Contents
- 1 What is the difference between neural networks and logistic regression?
- 2 What is logistic regression in neural networks?
- 3 Is linear regression A special case of neural network?
- 4 Can logistic regression be used for non linear?
- 5 Which is the best logistic regression with polynomial terms?
- 6 How many papers are there on logistic regression?
What is the difference between neural networks and logistic regression?
Compared to logistic regression, neural network models are more flexible, and thus more susceptible to overfitting. Network size can be restricted by decreasing the number of variables and hidden neurons, and by pruning the network after training.
What is logistic regression in neural networks?
Logistic regression is a simple form of a neural network that classifies data categorically. Logistic regression takes an input, passes it through a function called sigmoid function then returns an output of probability between 0 and 1. This sigmoid function is responsible for classifying the input.
Is logistic regression a polynomial?
In machine learning problems, polynomial logistic regression algorithms are often used to classify data. Compared to linear regression, polynomial regression can not only deal with linear problems, but also deal with nonlinear problems.
Is linear regression A special case of neural network?
Artificial neural networks are not only used for regression but also for many other tasks like classification or unsupervised learning (autoencoder, neuroscale) . Often, in case of regression, neural networks use linear regression in the final layer.
Can logistic regression be used for non linear?

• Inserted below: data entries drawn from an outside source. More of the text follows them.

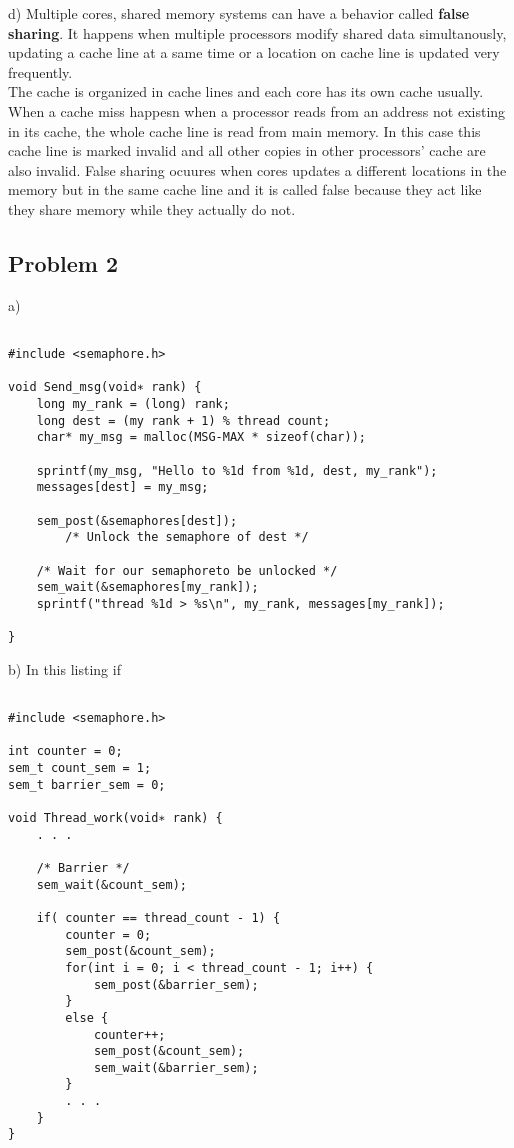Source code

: \documentclass{article}
\begin{document}
\begin{flushleft}
d) Multiple cores, shared memory systems can have a behavior called \textbf{false sharing}. It happens when multiple processors modify shared data simultanously, updating a cache line at a same time or a location on cache line is updated very frequently. \\ 
The cache is organized in cache lines and each core has its own cache usually. When a cache miss happesn when a processor reads from an address not existing in its cache, the whole cache line is read from main memory. In this case this cache line is marked invalid and all other copies in other processors' cache are also invalid. False sharing ocuures when cores updates a different locations in the memory but in the same cache line and it is called false because they act like they share memory while they actually do not.
\end{flushleft}
\newpage

\subsection{Problem 2}
a)
\begin{lstlisting}

#include <semaphore.h>

void Send_msg(void∗ rank) {
    long my_rank = (long) rank;
    long dest = (my rank + 1) % thread count;
    char* my_msg = malloc(MSG-MAX * sizeof(char));

    sprintf(my_msg, "Hello to %1d from %1d, dest, my_rank");
    messages[dest] = my_msg;

    sem_post(&semaphores[dest]);
        /* Unlock the semaphore of dest */

    /* Wait for our semaphoreto be unlocked */    
    sem_wait(&semaphores[my_rank]);
    sprintf("thread %1d > %s\n", my_rank, messages[my_rank]);

}

\end{lstlisting}
\newpage
b) In this listing if 
\begin{lstlisting}

#include <semaphore.h>

int counter = 0;
sem_t count_sem = 1;
sem_t barrier_sem = 0;

void Thread_work(void∗ rank) {
    . . .

    /* Barrier */
    sem_wait(&count_sem);

    if( counter == thread_count - 1) {
        counter = 0;
        sem_post(&count_sem);
        for(int i = 0; i < thread_count - 1; i++) {
            sem_post(&barrier_sem);
        }
        else {
            counter++;
            sem_post(&count_sem);
            sem_wait(&barrier_sem);
        }
        . . .
    }
}
\end{lstlisting}
\end{document}

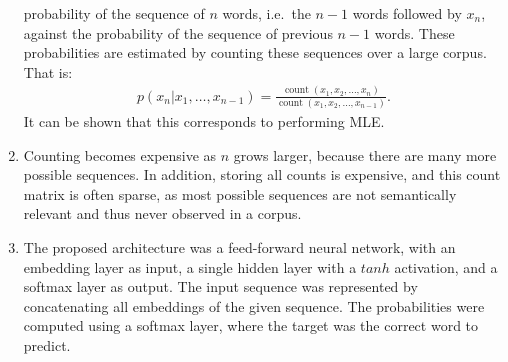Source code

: \documentclass[11pt,a4paper]{article}
\begin{document}
\begin{enumerate}[label=(\alph*)]
          probability of the sequence of $n$ words, i.e.\ the $n-1$ words
          followed by $x_n$, against the probability of the sequence of previous
          $n-1$ words.
          These probabilities are estimated by counting these sequences over a
          large corpus.
          That is:
          \begin{align*}
              p(x_n|x_1,\ldots,x_{n-1}) = \frac{\operatorname{count}(x_1,x_2,\ldots,x_n)}{\operatorname{count}(x_1,x_2,\ldots,x_{n-1})}.
          \end{align*}
          It can be shown that this corresponds to performing MLE.
    \item Counting becomes expensive as $n$ grows larger, because there are many
          more possible sequences. In addition, storing all counts is expensive,
          and this count matrix is often sparse, as most possible sequences are
          not semantically relevant and thus never observed in a corpus.
    \item The proposed architecture was a feed-forward neural network, with an
          embedding layer as input, a single hidden layer with a $tanh$
          activation, and a softmax layer as output.
          The input sequence was represented by concatenating all embeddings of
          the given sequence. The probabilities were computed using a softmax
          layer, where the target was the correct word to predict.


\end{enumerate}
\end{document}
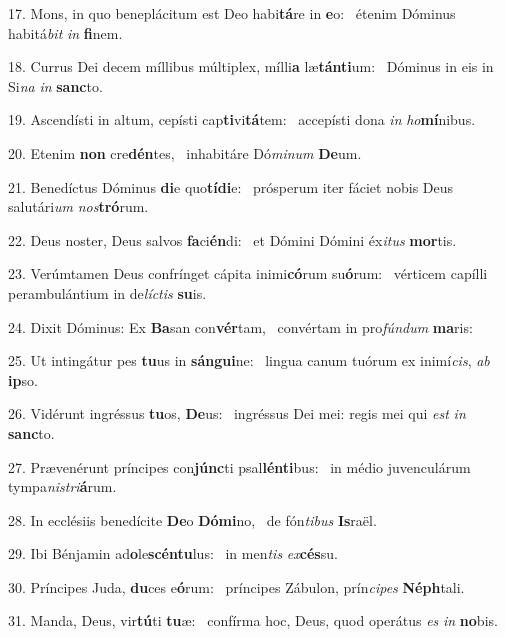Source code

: 17. Mons, in quo beneplácitum est Deo habi\textbf{tá}re in \textbf{e}o: \ast\  étenim Dóminus habitá\textit{bit} \textit{in} \textbf{fi}nem.\

18. Currus Dei decem míllibus múltiplex, mílli\textbf{a} læ\textbf{tán}\textbf{ti}um: \ast\  Dóminus in eis in Si\textit{na} \textit{in} \textbf{sanc}to.\

19. Ascendísti in altum, cepísti cap\textbf{ti}vi\textbf{tá}tem: \ast\  accepísti dona \textit{in} \textit{ho}\textbf{mí}nibus.\

20. Etenim \textbf{non} cre\textbf{dén}tes, \ast\  inhabitáre Dó\textit{mi}\textit{num} \textbf{De}um.\

21. Benedíctus Dóminus \textbf{di}e quo\textbf{tí}\textbf{di}e: \ast\  prósperum iter fáciet nobis Deus salutári\textit{um} \textit{nos}\textbf{tró}rum.\

22. Deus noster, Deus salvos \textbf{fa}ci\textbf{én}di: \ast\  et Dómini Dómini éx\textit{i}\textit{tus} \textbf{mor}tis.\

23. Verúmtamen Deus confrínget cápita inimi\textbf{có}rum su\textbf{ó}rum: \ast\  vérticem capílli perambulántium in de\textit{líc}\textit{tis} \textbf{su}is.\

24. Dixit Dóminus: Ex \textbf{Ba}san con\textbf{vér}tam, \ast\  convértam in pro\textit{fún}\textit{dum} \textbf{ma}ris:\

25. Ut intingátur pes \textbf{tu}us in \textbf{sán}\textbf{gui}ne: \ast\  lingua canum tuórum ex inimí\textit{cis}, \textit{ab} \textbf{ip}so.\

26. Vidérunt ingréssus \textbf{tu}os, \textbf{De}us: \ast\  ingréssus Dei mei: regis mei qui \textit{est} \textit{in} \textbf{sanc}to.\

27. Prævenérunt príncipes con\textbf{júnc}ti psal\textbf{lén}\textbf{ti}bus: \ast\  in médio juvenculárum tympa\textit{nis}\textit{tri}\textbf{á}rum.\

28. In ecclésiis benedícite \textbf{De}o \textbf{Dó}\textbf{mi}no, \ast\  de fón\textit{ti}\textit{bus} \textbf{Is}raël.\

29. Ibi Bénjamin ad\textbf{o}le\textbf{scén}\textbf{tu}lus: \ast\  in men\textit{tis} \textit{ex}\textbf{cés}su.\

30. Príncipes Juda, \textbf{du}ces e\textbf{ó}rum: \ast\  príncipes Zábulon, prín\textit{ci}\textit{pes} \textbf{Néph}tali.\

31. Manda, Deus, vir\textbf{tú}ti \textbf{tu}æ: \ast\  confírma hoc, Deus, quod operátus \textit{es} \textit{in} \textbf{no}bis.\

So to answer your question, Logistic regression is indeed non linear in terms of Odds and Probability, however it is linear in terms of Log Odds.

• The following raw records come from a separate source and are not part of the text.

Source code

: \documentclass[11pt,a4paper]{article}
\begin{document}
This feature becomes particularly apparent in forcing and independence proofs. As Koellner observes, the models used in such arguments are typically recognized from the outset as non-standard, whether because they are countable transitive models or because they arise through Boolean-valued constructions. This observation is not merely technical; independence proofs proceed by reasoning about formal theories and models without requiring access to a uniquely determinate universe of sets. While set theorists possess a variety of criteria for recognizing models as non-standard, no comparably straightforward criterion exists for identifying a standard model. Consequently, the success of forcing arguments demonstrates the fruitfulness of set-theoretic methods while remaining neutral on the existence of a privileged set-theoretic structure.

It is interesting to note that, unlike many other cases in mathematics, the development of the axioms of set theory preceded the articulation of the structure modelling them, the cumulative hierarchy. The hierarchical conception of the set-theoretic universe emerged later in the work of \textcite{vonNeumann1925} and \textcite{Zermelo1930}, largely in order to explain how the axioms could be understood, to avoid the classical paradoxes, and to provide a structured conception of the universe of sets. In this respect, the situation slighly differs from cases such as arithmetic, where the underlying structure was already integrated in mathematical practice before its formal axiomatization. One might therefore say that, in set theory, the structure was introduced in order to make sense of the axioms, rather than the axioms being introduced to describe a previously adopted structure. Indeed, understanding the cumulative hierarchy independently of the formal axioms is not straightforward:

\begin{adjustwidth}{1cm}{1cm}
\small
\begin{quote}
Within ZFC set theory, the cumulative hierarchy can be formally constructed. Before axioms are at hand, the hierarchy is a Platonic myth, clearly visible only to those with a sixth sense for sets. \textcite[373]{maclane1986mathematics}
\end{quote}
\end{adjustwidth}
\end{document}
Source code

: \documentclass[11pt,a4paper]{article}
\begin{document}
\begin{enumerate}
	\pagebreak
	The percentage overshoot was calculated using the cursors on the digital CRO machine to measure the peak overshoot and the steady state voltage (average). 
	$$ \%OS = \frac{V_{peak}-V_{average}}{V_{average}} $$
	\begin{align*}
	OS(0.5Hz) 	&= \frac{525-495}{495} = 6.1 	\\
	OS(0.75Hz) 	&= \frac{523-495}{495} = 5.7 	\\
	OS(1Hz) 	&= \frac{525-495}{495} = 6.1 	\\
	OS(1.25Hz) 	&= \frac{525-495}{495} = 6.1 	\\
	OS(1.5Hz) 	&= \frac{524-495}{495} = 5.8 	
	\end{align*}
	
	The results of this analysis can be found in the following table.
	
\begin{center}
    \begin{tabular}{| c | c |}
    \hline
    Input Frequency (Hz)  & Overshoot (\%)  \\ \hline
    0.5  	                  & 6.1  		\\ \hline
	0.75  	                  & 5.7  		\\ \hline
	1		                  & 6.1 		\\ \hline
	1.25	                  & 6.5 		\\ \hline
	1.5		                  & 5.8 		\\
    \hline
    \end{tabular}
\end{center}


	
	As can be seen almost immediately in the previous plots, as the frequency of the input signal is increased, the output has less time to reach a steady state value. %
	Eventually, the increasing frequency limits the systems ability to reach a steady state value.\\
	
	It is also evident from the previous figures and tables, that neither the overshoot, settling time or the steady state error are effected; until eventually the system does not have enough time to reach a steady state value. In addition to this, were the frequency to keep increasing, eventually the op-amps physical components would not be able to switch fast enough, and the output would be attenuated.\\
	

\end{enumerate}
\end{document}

How are neural networks different from logistic regression?
Compared to logistic regression, neural network models are more flexible, and thus more susceptible to overfitting. Network size can be restricted by decreasing the number of variables and hidden neurons, and by pruning the network after training. Alternatively, one can require the model output to be sufficiently smooth.
Which is the best logistic regression with polynomial terms?
The general logistic model without interaction and higher-order terms has the lowest variance but the highest bias. The model with the 5th order polynomial term has the highest variance and lowest bias. The model with the 2nd order polynomial and interaction terms performs the best in terms of bias-variance tradeoff.
How many papers are there on logistic regression?
To gauge the current state of reporting results in the literature, we sampled 72 papers comparing both logistic regression and neural network models on medical data sets. We analyzed these papers with respect to several criteria, such as size of data sets, model parameter selection scheme, and performance measure used in reporting model results. 2.
Is it safe to use 5th degree polynomial in logistic regression?
To play a safe card, let’s try a logistic model with 5-th degree polynomials without any interaction terms. The 5th degree polynomials do not improve the performance. In summary, let’s compare the models compared in terms of bias and variance tradeoff.